Frans Bouma’s blog : Why change-tracking has to be part of an entity object
Frans has a bang-up article on yet another problem with LINQ. Its more fuel for the flames of discontent (so to speak). I’ve already pointed out that from a very pragmatic standpoint LINQ is a PITA. Frans adds to that some detailed under the hood observations of why this thing is such a failure in a great many web scenarios.
Maybe MS shouldn’t try so hard to get into the territory that is much better handled by mature existing tools. That reminds me ….. Can somebody tell me why they are also working on a “Community-Server Killer”. If I were Telligent I would port my code base to RoR. What else can a small vendor do ? It has to be tremendously frustrating for them.
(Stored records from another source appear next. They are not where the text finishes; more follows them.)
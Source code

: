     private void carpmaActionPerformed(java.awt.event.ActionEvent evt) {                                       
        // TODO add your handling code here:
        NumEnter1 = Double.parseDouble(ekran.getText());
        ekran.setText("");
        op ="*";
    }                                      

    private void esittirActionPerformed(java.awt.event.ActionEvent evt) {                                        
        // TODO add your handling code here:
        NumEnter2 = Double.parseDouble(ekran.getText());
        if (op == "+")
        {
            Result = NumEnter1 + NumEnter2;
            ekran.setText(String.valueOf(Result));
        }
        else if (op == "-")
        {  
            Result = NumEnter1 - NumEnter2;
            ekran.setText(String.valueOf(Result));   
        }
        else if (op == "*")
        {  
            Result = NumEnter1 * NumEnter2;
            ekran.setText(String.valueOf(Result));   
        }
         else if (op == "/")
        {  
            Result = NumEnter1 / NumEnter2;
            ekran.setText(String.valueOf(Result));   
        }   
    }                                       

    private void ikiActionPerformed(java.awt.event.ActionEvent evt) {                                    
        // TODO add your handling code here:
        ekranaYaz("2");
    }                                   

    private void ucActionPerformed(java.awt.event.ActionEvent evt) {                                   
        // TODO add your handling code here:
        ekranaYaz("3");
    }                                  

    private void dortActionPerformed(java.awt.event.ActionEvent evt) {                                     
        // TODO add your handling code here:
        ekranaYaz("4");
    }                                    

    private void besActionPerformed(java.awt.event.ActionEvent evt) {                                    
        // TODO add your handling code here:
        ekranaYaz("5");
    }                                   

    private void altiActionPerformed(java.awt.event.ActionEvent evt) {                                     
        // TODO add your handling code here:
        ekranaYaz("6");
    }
Anyway, here is what Frans says:
Recently, Andres Aguiar started a discussion between him and Udi Dahan about change tracking in the upcoming Entity Framework (EDM) from Microsoft. Basicly, Andres described why it was unfortunate that the EDM doesn’t have change tracking inside the entity objects itself and gave some examples why that’s unfortunate. Udi pulled the discussion into SOA land, and I think that was unfortunate as well, because there’s a much wider used example which will illustrate why Andres is right and the rest is wrong: ASP.NET 2-way databinding. This article will be very technical, and it refers to stuff you won’t run into most of the time, as it’s functionality which is deep inside controls you just use. However to be able to use these controls and these features available to you in ASP.NET 2.0, they shouldn’t force you to implement a lot of plumbing code yourself, as the sole reason you’re using these controls is because they are the plumbing, they should take care of all that, why else bother using them?
Comments
Comment from Dan
Date: 4/10/2007, 6:00 am
LINQ should be called STINQ.
Let’s see…inserting command-line syntax in the middle of OO code, so we’re already starting on the wrong foot…
…and this command-line syntax isn’t exactly SQL…
…and it isn’t exactly C# or VB…
…and it tries to treat collections like tables which aren’t really the same thing (relationships and all that, etc.)…
…and then we’re supposed to use it in its alpha-quality state while excellent mature tools like LLBLGen are readily available.
Yeah sure, I’ll give up LLBLGen for STINQ.